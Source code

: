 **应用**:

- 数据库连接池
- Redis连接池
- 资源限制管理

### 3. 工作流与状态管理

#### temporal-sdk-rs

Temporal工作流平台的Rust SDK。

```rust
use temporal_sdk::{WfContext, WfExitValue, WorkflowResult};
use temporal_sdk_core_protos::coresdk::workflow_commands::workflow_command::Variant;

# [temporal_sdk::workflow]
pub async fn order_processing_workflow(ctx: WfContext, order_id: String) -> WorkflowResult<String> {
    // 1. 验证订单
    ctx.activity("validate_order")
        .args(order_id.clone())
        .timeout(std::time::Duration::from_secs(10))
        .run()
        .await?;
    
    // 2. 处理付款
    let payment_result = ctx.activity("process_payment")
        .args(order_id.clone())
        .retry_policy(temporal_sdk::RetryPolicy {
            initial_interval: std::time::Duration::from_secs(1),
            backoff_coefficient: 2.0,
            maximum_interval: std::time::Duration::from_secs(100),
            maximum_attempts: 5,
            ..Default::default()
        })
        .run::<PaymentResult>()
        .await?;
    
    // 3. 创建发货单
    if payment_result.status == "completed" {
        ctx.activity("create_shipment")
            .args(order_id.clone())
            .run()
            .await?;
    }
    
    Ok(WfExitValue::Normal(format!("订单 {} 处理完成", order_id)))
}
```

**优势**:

═══

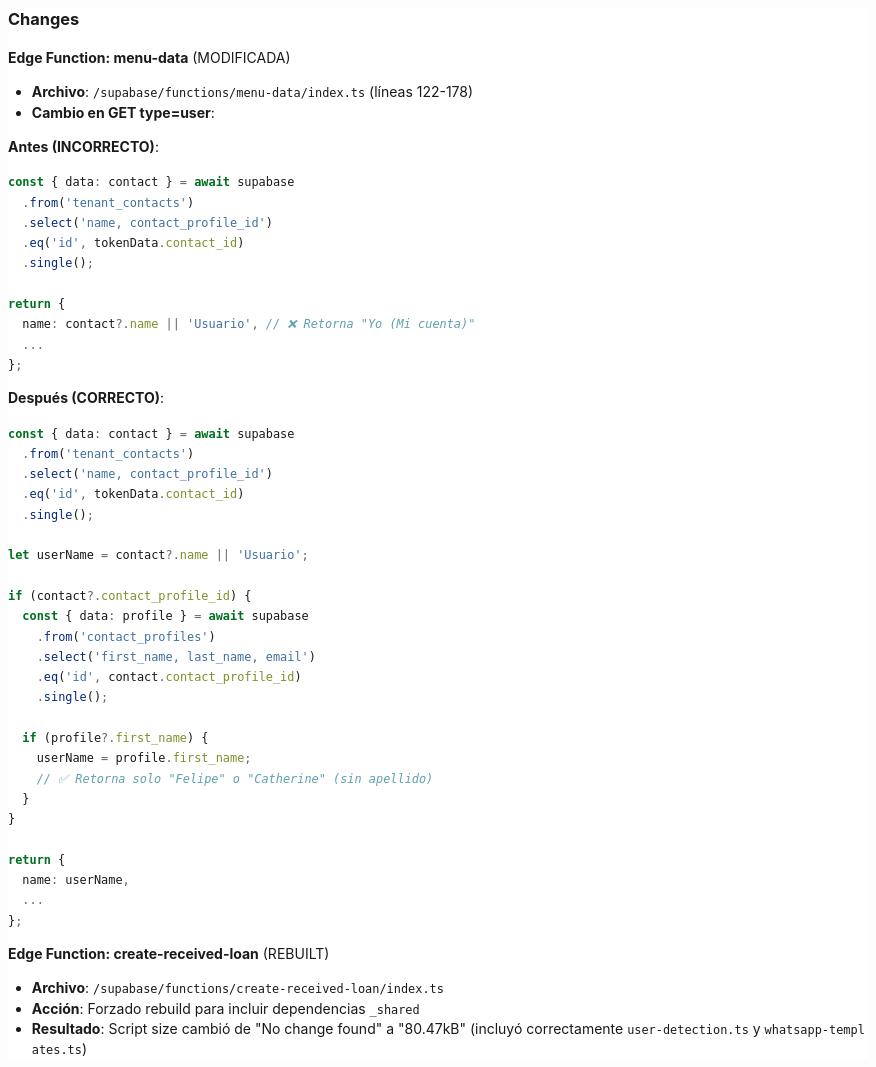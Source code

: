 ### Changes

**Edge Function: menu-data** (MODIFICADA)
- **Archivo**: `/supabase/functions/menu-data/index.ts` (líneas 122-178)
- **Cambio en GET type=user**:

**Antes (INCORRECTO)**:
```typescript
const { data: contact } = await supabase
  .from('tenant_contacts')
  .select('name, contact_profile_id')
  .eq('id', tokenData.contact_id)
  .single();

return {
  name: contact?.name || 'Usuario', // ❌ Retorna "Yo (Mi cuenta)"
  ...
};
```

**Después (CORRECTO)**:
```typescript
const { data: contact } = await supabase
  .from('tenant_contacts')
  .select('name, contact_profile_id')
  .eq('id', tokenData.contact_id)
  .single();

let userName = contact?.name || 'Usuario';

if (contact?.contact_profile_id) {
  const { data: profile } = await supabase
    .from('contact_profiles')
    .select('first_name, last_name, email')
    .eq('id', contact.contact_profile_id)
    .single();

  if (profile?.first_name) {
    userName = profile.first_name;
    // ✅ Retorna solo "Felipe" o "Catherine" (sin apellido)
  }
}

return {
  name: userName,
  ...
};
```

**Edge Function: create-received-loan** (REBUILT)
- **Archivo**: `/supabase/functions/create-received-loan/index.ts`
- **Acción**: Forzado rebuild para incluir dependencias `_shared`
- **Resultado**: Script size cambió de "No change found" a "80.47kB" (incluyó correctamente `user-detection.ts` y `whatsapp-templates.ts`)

═══

* **Activity**
Return every line from the material that contains the word "WorkflowResult".

* **Solution**
use temporal_sdk::{WfContext, WfExitValue, WorkflowResult};
pub async fn order_processing_workflow(ctx: WfContext, order_id: String) -> WorkflowResult<String> {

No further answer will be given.